店舗やオフィスを借りる際の内装工事では、見積書にA工事・B工事・C工事と区分が記載されていることがあります。本記事では各工事区分の違いと費用負担の仕組み、トラブルを防ぐポイントを解説します。
A工事・B工事・C工事は何が違うのか?
工事の対象範囲と、誰が発注・費用負担するかが異なります。
A工事:ビル躯体・共用部分の工事
屋上防水、外壁補修、エレベーター、共用廊下・階段などが対象です。発注・業者選定・費用負担すべてオーナーが行います。借主が直接関わることはありません。
B工事:借主の要望による建物全体に関わる工事
給排水工事、防水施工、空調設備工事などが対象です。発注と費用負担は借主、業者選定はオーナーが行います。借主が費用をコントロールしにくい点が特徴です。
C工事:テナント内部の内装工事
店舗内装、照明、電話工事などが対象です。発注・業者選定・費用負担すべて借主が行うため、費用をコントロールしやすいです。
なぜB工事はトラブルが多いのか?
B工事は借主とオーナー両方が関わるため、最もトラブルが多い区分です。業者選定がオーナー側にあるため、当初の予算を大幅に上回る見積もりが出されることがあります。

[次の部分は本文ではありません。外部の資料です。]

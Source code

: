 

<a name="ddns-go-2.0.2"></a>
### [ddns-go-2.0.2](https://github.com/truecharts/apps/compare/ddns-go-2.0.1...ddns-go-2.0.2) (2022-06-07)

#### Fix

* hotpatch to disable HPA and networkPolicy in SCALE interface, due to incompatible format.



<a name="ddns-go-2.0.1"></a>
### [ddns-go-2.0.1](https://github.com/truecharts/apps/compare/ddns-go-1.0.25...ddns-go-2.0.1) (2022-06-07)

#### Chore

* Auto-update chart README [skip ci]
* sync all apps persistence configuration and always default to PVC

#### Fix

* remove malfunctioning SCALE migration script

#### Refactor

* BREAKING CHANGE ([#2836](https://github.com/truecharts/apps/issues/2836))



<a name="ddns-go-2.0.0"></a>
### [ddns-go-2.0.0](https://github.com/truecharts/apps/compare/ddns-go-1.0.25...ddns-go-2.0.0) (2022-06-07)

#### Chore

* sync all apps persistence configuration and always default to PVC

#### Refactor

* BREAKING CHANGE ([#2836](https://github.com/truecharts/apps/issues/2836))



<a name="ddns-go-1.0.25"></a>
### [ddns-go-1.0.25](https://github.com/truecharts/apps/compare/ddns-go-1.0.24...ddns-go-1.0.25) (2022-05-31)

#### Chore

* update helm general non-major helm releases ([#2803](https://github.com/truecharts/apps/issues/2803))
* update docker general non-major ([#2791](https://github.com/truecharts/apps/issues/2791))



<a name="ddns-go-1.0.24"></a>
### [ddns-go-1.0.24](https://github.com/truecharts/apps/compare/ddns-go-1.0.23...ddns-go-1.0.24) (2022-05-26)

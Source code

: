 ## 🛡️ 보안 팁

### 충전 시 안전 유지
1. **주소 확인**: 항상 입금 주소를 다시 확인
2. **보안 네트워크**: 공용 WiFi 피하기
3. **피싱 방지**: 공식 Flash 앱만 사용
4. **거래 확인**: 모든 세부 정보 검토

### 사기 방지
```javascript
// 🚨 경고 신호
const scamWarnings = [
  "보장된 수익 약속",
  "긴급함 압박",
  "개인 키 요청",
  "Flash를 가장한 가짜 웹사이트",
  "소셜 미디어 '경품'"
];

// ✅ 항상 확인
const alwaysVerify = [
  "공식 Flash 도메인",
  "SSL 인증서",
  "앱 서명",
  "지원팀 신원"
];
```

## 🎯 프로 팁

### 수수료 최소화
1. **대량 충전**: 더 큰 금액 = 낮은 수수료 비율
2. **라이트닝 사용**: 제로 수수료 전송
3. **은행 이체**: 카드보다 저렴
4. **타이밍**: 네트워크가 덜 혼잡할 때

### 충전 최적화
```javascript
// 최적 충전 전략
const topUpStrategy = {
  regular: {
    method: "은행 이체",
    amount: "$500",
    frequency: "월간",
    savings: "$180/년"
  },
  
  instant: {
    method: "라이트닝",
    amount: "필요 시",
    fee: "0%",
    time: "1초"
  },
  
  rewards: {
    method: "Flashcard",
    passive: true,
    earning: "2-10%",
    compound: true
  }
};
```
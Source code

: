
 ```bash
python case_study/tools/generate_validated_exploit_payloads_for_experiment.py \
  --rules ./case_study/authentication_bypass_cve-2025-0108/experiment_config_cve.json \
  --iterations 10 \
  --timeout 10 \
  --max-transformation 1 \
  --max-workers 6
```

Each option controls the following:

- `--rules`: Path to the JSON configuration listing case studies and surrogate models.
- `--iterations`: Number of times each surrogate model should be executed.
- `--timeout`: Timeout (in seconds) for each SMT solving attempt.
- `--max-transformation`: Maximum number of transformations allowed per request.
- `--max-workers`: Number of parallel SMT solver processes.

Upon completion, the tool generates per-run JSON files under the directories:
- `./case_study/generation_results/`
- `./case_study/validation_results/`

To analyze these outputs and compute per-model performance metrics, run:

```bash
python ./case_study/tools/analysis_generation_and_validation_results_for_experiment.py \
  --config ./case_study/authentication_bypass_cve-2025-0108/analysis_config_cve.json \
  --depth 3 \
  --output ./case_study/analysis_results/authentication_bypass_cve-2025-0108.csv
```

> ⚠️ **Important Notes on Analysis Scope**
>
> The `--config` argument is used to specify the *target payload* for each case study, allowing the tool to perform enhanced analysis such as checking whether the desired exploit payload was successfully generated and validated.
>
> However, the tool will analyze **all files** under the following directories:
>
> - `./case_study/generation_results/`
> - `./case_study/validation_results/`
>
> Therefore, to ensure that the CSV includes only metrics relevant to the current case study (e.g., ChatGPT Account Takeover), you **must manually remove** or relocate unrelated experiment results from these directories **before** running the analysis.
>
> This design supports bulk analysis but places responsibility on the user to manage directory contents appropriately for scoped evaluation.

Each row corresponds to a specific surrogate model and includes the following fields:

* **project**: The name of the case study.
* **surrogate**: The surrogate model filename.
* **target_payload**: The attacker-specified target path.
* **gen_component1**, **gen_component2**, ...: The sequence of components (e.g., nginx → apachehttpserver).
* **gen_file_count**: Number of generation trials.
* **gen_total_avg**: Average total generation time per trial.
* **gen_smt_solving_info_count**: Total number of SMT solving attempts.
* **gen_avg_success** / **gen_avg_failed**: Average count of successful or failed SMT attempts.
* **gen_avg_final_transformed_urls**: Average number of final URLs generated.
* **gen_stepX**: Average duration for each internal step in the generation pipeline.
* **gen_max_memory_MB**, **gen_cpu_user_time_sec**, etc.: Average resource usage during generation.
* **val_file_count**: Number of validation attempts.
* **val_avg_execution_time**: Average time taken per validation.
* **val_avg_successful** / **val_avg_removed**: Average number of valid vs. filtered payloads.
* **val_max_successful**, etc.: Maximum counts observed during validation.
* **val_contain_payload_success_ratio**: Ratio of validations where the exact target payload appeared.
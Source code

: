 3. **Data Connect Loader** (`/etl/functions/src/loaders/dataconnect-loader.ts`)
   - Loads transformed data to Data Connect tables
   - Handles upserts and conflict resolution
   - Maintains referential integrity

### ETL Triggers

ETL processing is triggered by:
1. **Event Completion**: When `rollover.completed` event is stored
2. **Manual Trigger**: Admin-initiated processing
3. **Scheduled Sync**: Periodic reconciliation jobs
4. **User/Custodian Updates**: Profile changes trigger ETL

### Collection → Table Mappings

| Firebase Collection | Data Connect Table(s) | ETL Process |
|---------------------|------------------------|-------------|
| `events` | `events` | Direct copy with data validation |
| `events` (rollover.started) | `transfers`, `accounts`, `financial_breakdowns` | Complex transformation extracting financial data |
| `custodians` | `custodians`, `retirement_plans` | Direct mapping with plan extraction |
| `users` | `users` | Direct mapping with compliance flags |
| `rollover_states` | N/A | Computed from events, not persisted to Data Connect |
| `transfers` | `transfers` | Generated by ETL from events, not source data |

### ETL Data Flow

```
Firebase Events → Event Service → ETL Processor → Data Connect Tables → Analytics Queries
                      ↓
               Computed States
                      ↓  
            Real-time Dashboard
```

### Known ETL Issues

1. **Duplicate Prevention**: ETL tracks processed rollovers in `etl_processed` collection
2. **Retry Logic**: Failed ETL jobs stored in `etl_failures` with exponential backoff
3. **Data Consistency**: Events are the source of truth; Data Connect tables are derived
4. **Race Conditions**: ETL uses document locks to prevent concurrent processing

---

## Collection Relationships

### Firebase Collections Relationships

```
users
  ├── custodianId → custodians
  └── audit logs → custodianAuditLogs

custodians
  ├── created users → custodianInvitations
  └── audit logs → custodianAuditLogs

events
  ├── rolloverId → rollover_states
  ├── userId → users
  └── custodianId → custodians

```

オーナーは費用を負担しないため、金額交渉のインセンティブが働きにくいのです。
B工事トラブルを防ぐには?
- 見積もり書を詳細に確認し、不明点を質問する
- B工事の一部をA工事やC工事に変更できないか交渉する
- 契約前に工事区分の詳細を確認する
よくある質問(FAQ)
Q. B工事の費用を下げる方法は?
B工事の対象をA工事(オーナー負担)に変更できないか交渉するか、C工事にして自社で費用を抑えた業者を選定する方法があります。
Q. 原状回復工事はどの区分に含まれる?
主にC工事に該当しますが、建物全体に影響する部分はB工事になる場合があります。
Q. 工事区分は法律で決まっている?
法律で定められているわけではなく、ビルごとの賃貸借契約で決まります。物件によって区分が異なります。